> Your instructions
Copy every line that holds the string "exemple" from the data below.

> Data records
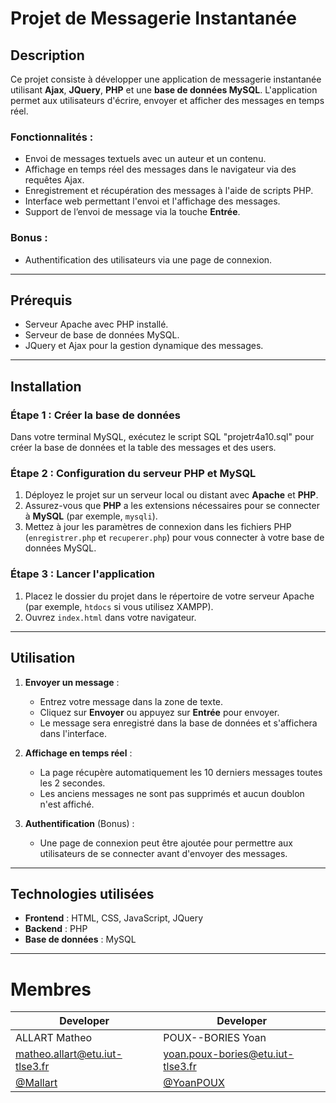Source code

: # Projet de Messagerie Instantanée

## Description

Ce projet consiste à développer une application de messagerie instantanée utilisant **Ajax**, **JQuery**, **PHP** et une **base de données MySQL**. L'application permet aux utilisateurs d'écrire, envoyer et afficher des messages en temps réel.

### Fonctionnalités :
- Envoi de messages textuels avec un auteur et un contenu.
- Affichage en temps réel des messages dans le navigateur via des requêtes Ajax.
- Enregistrement et récupération des messages à l'aide de scripts PHP.
- Interface web permettant l'envoi et l'affichage des messages.
- Support de l’envoi de message via la touche **Entrée**.

### Bonus :
- Authentification des utilisateurs via une page de connexion.

---

## Prérequis

- Serveur Apache avec PHP installé.
- Serveur de base de données MySQL.
- JQuery et Ajax pour la gestion dynamique des messages.

---

## Installation

### Étape 1 : Créer la base de données

Dans votre terminal MySQL, exécutez le script SQL "projetr4a10.sql" pour créer la base de données et la table des messages et des users.

### Étape 2 : Configuration du serveur PHP et MySQL

1. Déployez le projet sur un serveur local ou distant avec **Apache** et **PHP**.
2. Assurez-vous que **PHP** a les extensions nécessaires pour se connecter à **MySQL** (par exemple, `mysqli`).
3. Mettez à jour les paramètres de connexion dans les fichiers PHP (`enregistrer.php` et `recuperer.php`) pour vous connecter à votre base de données MySQL.

### Étape 3 : Lancer l'application

1. Placez le dossier du projet dans le répertoire de votre serveur Apache (par exemple, `htdocs` si vous utilisez XAMPP).
2. Ouvrez `index.html` dans votre navigateur.

---

## Utilisation

1. **Envoyer un message** : 
   - Entrez votre message dans la zone de texte.
   - Cliquez sur **Envoyer** ou appuyez sur **Entrée** pour envoyer.
   - Le message sera enregistré dans la base de données et s'affichera dans l'interface.

2. **Affichage en temps réel** :
   - La page récupère automatiquement les 10 derniers messages toutes les 2 secondes.
   - Les anciens messages ne sont pas supprimés et aucun doublon n'est affiché.

3. **Authentification** (Bonus) :
   - Une page de connexion peut être ajoutée pour permettre aux utilisateurs de se connecter avant d'envoyer des messages.

---

## Technologies utilisées

- **Frontend** : HTML, CSS, JavaScript, JQuery
- **Backend** : PHP
- **Base de données** : MySQL

---

# Membres

| Developer                                                | Developer                                |
| -------------------------------------------------------- | ---------------------------------------- |
| ALLART Matheo                                         | POUX--BORIES Yoan                        |
| matheo.allart@etu.iut-tlse3.fr                        | yoan.poux-bories@etu.iut-tlse3.fr        |
| [@Mallart](https://github.com/Mallart) | [@YoanPOUX](https://github.com/YoanPOUX) |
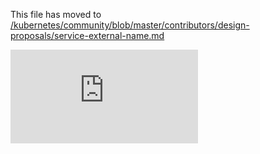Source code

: This file has moved to [/kubernetes/community/blob/master/contributors/design-proposals/service-external-name.md](https://github.com/kubernetes/community/blob/master/contributors/design-proposals/service-external-name.md)


<!-- BEGIN MUNGE: GENERATED_ANALYTICS -->
[![Analytics](https://kubernetes-site.appspot.com/UA-36037335-10/GitHub/docs/proposals/service-external-name.md?pixel)]()
<!-- END MUNGE: GENERATED_ANALYTICS -->
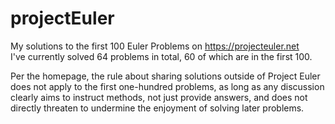 # projectEuler
My solutions to the first 100 Euler Problems on https://projecteuler.net  
I've currently solved 64 problems in total, 60 of which are in the first 100.  

Per the homepage, the rule about sharing solutions outside of Project Euler does not apply to the first one-hundred problems, as long as any discussion clearly aims to instruct methods, not just provide answers, and does not directly threaten to undermine the enjoyment of solving later problems.
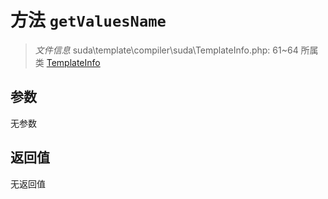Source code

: # 方法 `getValuesName`

> *文件信息* suda\template\compiler\suda\TemplateInfo.php: 61~64
> 所属类 [TemplateInfo](../TemplateInfo.md)




## 参数


无参数


## 返回值

无返回值
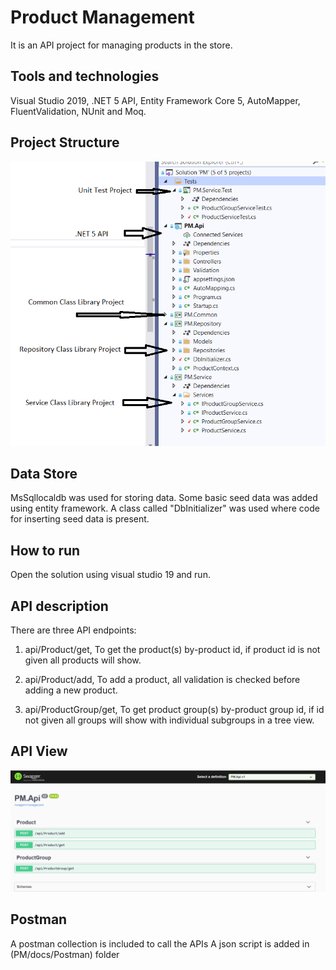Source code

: # Product Management
It is an API project for managing products in the store.

## Tools and technologies
Visual Studio 2019, .NET 5 API, Entity Framework Core 5, AutoMapper, FluentValidation, NUnit and Moq.

## Project Structure
![Project Structure Image](images/project_structure.PNG)

## Data Store
MsSqllocaldb was used for storing data. Some basic seed data was added using entity framework. 
A class called "DbInitializer" was used where code for inserting seed data is present.

## How to run
Open the solution using visual studio 19 and run.

## API description
There are three API endpoints:

1. api/Product/get, To get the product(s) by-product id, if product id is not given all products will show.

2. api/Product/add, To add a product, all validation is checked before adding a new product.

3. api/ProductGroup/get, To get product group(s) by-product group id, if id not given all groups will show with individual subgroups in a tree view.

## API View 

![API Image](images/SwaggerAPI.PNG)

## Postman
A postman collection is included to call the APIs
A json script is added in (PM/docs/Postman) folder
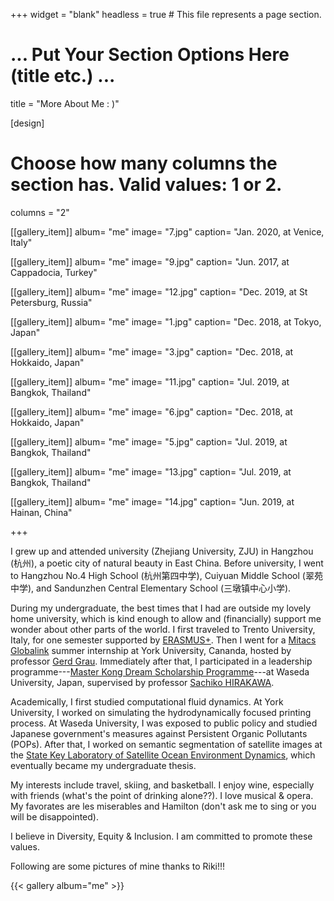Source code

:+++
widget = "blank"
headless = true  # This file represents a page section.

# ... Put Your Section Options Here (title etc.) ...

title = "More About Me : )"

[design]
  # Choose how many columns the section has. Valid values: 1 or 2.
  columns = "2"

[[gallery_item]]
  album= "me"
  image= "7.jpg"
  caption= "Jan. 2020, at Venice, Italy"

[[gallery_item]]
  album= "me"
  image= "9.jpg"
  caption= "Jun. 2017, at Cappadocia, Turkey"

[[gallery_item]]
  album= "me"
  image= "12.jpg"
  caption= "Dec. 2019, at St Petersburg, Russia"


[[gallery_item]]
  album= "me"
  image= "1.jpg"
  caption= "Dec. 2018, at Tokyo, Japan"

[[gallery_item]]
  album= "me"
  image= "3.jpg"
  caption= "Dec. 2018, at Hokkaido, Japan"

[[gallery_item]]
  album= "me"
  image= "11.jpg"
  caption= "Jul. 2019, at Bangkok, Thailand"

[[gallery_item]]
  album= "me"
  image= "6.jpg"
  caption= "Dec. 2018, at Hokkaido, Japan"

[[gallery_item]]
  album= "me"
  image= "5.jpg"
  caption= "Jul. 2019, at Bangkok, Thailand"

[[gallery_item]]
  album= "me"
  image= "13.jpg"
  caption= "Jul. 2019, at Bangkok, Thailand"

[[gallery_item]]
  album= "me"
  image= "14.jpg"
  caption= "Jun. 2019, at Hainan, China"

+++

I grew up and attended university (Zhejiang University, ZJU) in Hangzhou (杭州), a poetic city of natural beauty in East China. Before university, I went to Hangzhou No.4 High School (杭州第四中学), Cuiyuan Middle School (翠苑中学), and Sandunzhen Central Elementary School (三墩镇中心小学).

During my undergraduate, the best times that I had are outside my lovely home university, which is kind enough to allow and (financially) support me wonder about other parts of the world. I first traveled to Trento University, Italy, for one semester supported by [ERASMUS+](https://ec.europa.eu/programmes/erasmus-plus/opportunities/individuals/students/studying-abroad_en). Then I went for a [Mitacs Globalink](https://www.mitacs.ca/en/programs/globalink) summer internship at York University, Cananda, hosted by professor [Gerd Grau](http://eecs.lassonde.yorku.ca/faculty/gerd-grau/). Immediately after that, I participated in a leadership programme---[Master Kong Dream Scholarship Programme](https://www.waseda.jp/inst/cie/en/to-waseda/masterkong)---at Waseda University, Japan, supervised by professor [Sachiko HIRAKAWA](https://www.waseda.jp/prj-wiccs/english/member/4346).

Academically, I first studied computational fluid dynamics. At York University, I worked on simulating the hydrodynamically focused printing process. At Waseda University, I was exposed to public policy and studied Japanese government's measures against Persistent Organic Pollutants (POPs). After that, I worked on semantic segmentation of satellite images at the [State Key Laboratory of Satellite Ocean Environment Dynamics](http://www.sio.org.cn/english/redir.php?catalog_id=82193), which eventually became my undergraduate thesis.

My interests include travel, skiing, and basketball. I enjoy wine, especially with friends (what's the point of drinking alone??). I love musical & opera. My favorates are les miserables and Hamilton (don't ask me to sing or you will be disappointed).

I believe in Diversity, Equity & Inclusion. I am committed to promote these values.

Following are some pictures of mine thanks to Riki!!!

{{< gallery album="me" >}}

> Solution
2. Assurez-vous que **PHP** a les extensions nécessaires pour se connecter à **MySQL** (par exemple, `mysqli`).
1. Placez le dossier du projet dans le répertoire de votre serveur Apache (par exemple, `htdocs` si vous utilisez XAMPP).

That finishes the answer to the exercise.